## WHAT YOU SHOULD DO
Please write out all the entries exactly, without the pictures.

[Plain-text document sources]
* * * * * * *

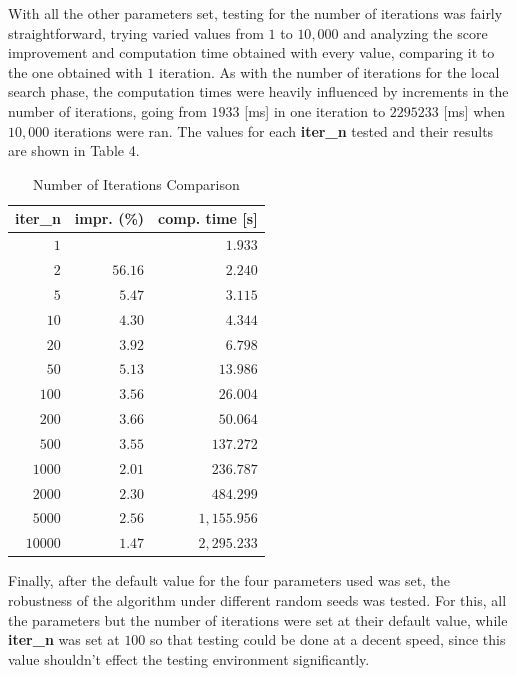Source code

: With all the other parameters set, testing for the number of iterations was fairly straightforward, trying varied values from $1$ to $10,000$ and analyzing the score improvement and computation time obtained with every value, comparing it to the one obtained with $1$ iteration. As with the number of iterations for the local search phase, the computation times were heavily influenced by increments in the number of iterations, going from $1933$ [ms] in one iteration to $2295233$ [ms] when $10,000$ iterations were ran. The values for each \textbf{iter\_n} tested and their results are shown in Table 4.

\begin{center}
    \begin{table}[]
    \centering
    \begin{tabular}{|r|r|r|}
        \hline
        \textbf{iter\_n} & impr. (\%) & comp. time [s] \\
        \hline
        $1$     &         &     $1.933$ \\
        $2$     & $56.16$ &     $2.240$ \\
        $5$     &  $5.47$ &     $3.115$ \\
        $10$    &  $4.30$ &     $4.344$ \\
        $20$    &  $3.92$ &     $6.798$ \\
        $50$    &  $5.13$ &    $13.986$ \\
        $100$   &  $3.56$ &    $26.004$ \\
        $200$   &  $3.66$ &    $50.064$ \\
        $500$   &  $3.55$ &   $137.272$ \\
        $1000$  &  $2.01$ &   $236.787$ \\
        $2000$  &  $2.30$ &   $484.299$ \\
        $5000$  &  $2.56$ & $1,155.956$ \\
        $10000$ &  $1.47$ & $2,295.233$ \\
        \hline
    \end{tabular}
    \caption{Number of Iterations Comparison}
    \label{iter\_n comparison}
    \end{table}
\end{center}

Finally, after the default value for the four parameters used was set, the robustness of the algorithm under different random seeds was tested. For this, all the parameters but the number of iterations were set at their default value, while \textbf{iter\_n} was set at $100$ so that testing could be done at a decent speed, since this value shouldn't effect the testing environment significantly.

* * * * * * *

## ANSWER SPACE
Source code

: With all the other parameters set, testing for the number of iterations was fairly straightforward, trying varied values from $1$ to $10,000$ and analyzing the score improvement and computation time obtained with every value, comparing it to the one obtained with $1$ iteration. As with the number of iterations for the local search phase, the computation times were heavily influenced by increments in the number of iterations, going from $1933$ [ms] in one iteration to $2295233$ [ms] when $10,000$ iterations were ran. The values for each \textbf{iter\_n} tested and their results are shown in Table 4.

\begin{center}
    \begin{table}[]
    \centering
    \begin{tabular}{|r|r|r|}
        \hline
        \textbf{iter\_n} & impr. (\%) & comp. time [s] \\
        \hline
        $1$     &         &     $1.933$ \\
        $2$     & $56.16$ &     $2.240$ \\
        $5$     &  $5.47$ &     $3.115$ \\
        $10$    &  $4.30$ &     $4.344$ \\
        $20$    &  $3.92$ &     $6.798$ \\
        $50$    &  $5.13$ &    $13.986$ \\
        $100$   &  $3.56$ &    $26.004$ \\
        $200$   &  $3.66$ &    $50.064$ \\
        $500$   &  $3.55$ &   $137.272$ \\
        $1000$  &  $2.01$ &   $236.787$ \\
        $2000$  &  $2.30$ &   $484.299$ \\
        $5000$  &  $2.56$ & $1,155.956$ \\
        $10000$ &  $1.47$ & $2,295.233$ \\
        \hline
    \end{tabular}
    \caption{Number of Iterations Comparison}
    \label{iter\_n comparison}
    \end{table}
\end{center}

Finally, after the default value for the four parameters used was set, the robustness of the algorithm under different random seeds was tested. For this, all the parameters but the number of iterations were set at their default value, while \textbf{iter\_n} was set at $100$ so that testing could be done at a decent speed, since this value shouldn't effect the testing environment significantly.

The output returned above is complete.